==== LISTED ENTRIES

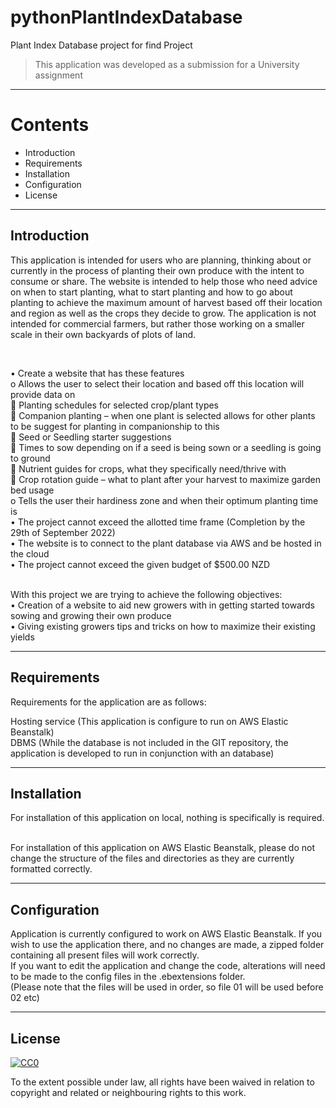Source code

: # pythonPlantIndexDatabase
Plant Index Database project for find Project
<br>

>This application was developed as a submission for a University assignment

---
 # Contents
 
 - Introduction
 - Requirements
 - Installation
 - Configuration
 - License

---
## Introduction

This application is intended for users who are planning, thinking about or currently in the process of planting their own produce with the intent to consume or share. The website is intended to help those who need advice on when to start planting, what to start planting and how to go about planting to achieve the maximum amount of harvest based off their location and region as well as the crops they decide to grow. The application is not intended for commercial farmers, but rather those working on a smaller scale in their own backyards of plots of land. 

<br>

•	Create a website that has these features<br>
o	 Allows the user to select their location and based off this location will provide data on<br>
	Planting schedules for selected crop/plant types <br>
	Companion planting – when one plant is selected allows for other plants to be suggest for planting in companionship to this<br>
	Seed or Seedling starter suggestions<br>
	Times to sow depending on if a seed is being sown or a seedling is going to ground<br>
	Nutrient guides for crops, what they specifically need/thrive with<br>
	Crop rotation guide – what to plant after your harvest to maximize garden bed usage<br>
o	Tells the user their hardiness zone and when their optimum planting time is<br>
•	The project cannot exceed the allotted time frame (Completion by the 29th of September 2022)<br>
•	The website is to connect to the plant database via AWS and be hosted in the cloud<br>
•	The project cannot exceed the given budget of $500.00 NZD<br><br>


With this project we are trying to achieve the following objectives:<br>
•	Creation of a website to aid new growers with in getting started towards sowing and growing their own produce<br>
•	Giving existing growers tips and tricks on how to maximize their existing yields<br>

---

## Requirements

Requirements for the application are as follows:

Hosting service (This application is configure to run on AWS Elastic Beanstalk)<br>
DBMS (While the database is not included in the GIT repository, the application is developed to run in conjunction with an database)<br>

---

## Installation

For installation of this application on local, nothing is specifically is required.<br><br>

For installation of this application on AWS Elastic Beanstalk, please do not change the structure of the files and directories as they are currently formatted correctly. 

---

## Configuration

Application is currently configured to work on AWS Elastic Beanstalk. If you wish to use the application there, and no changes are made, a zipped folder containing all present files will work correctly. <br> 
If you want to edit the application and change the code, alterations will need to be made to the config files in the .ebextensions folder. <br>(Please note that the files will be used in order, so file 01 will be used before 02 etc)


---
## License

[![CC0](https://licensebuttons.net/p/zero/1.0/88x31.png)](https://creativecommons.org/publicdomain/zero/1.0/)

To the extent possible under law, all rights have been waived in relation to copyright and related or neighbouring rights to this work.
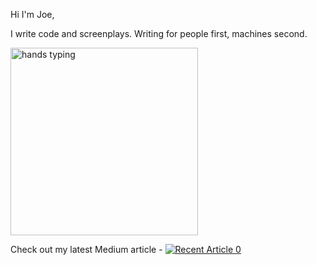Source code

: 
Hi I'm Joe, 

I write code and screenplays. Writing for people first, machines second.

<img src="https://media.giphy.com/media/v1.Y2lkPTc5MGI3NjExc3lvNTZqaTBscW41Z2RsemtzcmVqbWtjOGk2aTJsYTFqMjg0bmlxayZlcD12MV9pbnRlcm5hbF9naWZfYnlfaWQmY3Q9Zw/26AHONQ79FdWZhAI0/giphy.gif" alt="hands typing" width="300"/>

Check out my latest Medium article -
<a target="_blank" href="https://github-readme-medium-recent-article.vercel.app/medium/@jcopplestone_36500/0"><img src="https://github-readme-medium-recent-article.vercel.app/medium/@jcopplestone_36500/0" alt="Recent Article 0"> 

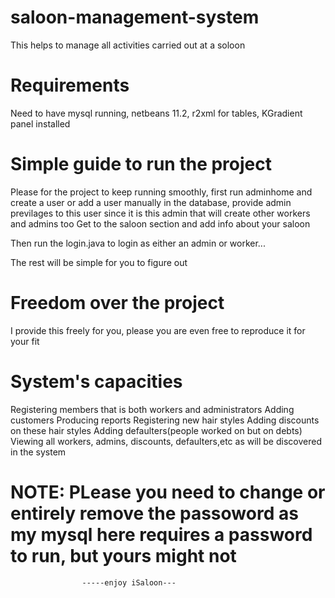 # saloon-management-system
This helps to manage all activities  carried out at a soloon
# Requirements
Need to have mysql running, netbeans 11.2, r2xml for tables, KGradient panel installed

# Simple guide to run the project
Please for the project to keep running smoothly, first run adminhome and create a user or add a user manually in the database, provide admin previlages to this user since it is this admin that will create other workers and admins too
Get to the saloon section and add info about your saloon

Then run the login.java to login as either an admin or worker...

The rest will be simple for you to figure out

# Freedom over the project
I provide this freely for you, please you are even free to reproduce it for your fit

# System's capacities
Registering members that is both workers and administrators
Adding customers
Producing reports 
Registering new hair styles
Adding discounts on these hair styles
Adding defaulters(people worked on but on debts)
Viewing all workers, admins, discounts, defaulters,etc as will be discovered in the system


# NOTE: PLease you need to change or entirely remove the passoword as my mysql here requires a password to run, but yours might not

                    -----enjoy iSaloon---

========

[TRY IT]: Among the lines of the records above, count those holding the string "files", and report only the number.

[YOUR SOLUTION]: 3